TASK STATEMENT:
Scan the entries for lines with the word "String" and copy those lines.

MATERIALS PROVIDED:
'''
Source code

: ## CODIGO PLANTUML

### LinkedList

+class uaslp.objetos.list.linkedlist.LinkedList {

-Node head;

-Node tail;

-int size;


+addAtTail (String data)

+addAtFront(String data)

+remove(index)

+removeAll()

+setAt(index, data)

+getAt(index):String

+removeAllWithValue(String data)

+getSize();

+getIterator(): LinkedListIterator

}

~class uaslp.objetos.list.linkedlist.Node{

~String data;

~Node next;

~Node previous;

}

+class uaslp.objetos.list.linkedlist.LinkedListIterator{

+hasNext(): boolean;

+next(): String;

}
'''
TASK RESULT:
+addAtTail (String data)
+addAtFront(String data)
+getAt(index):String
+removeAllWithValue(String data)
~String data;
+next(): String;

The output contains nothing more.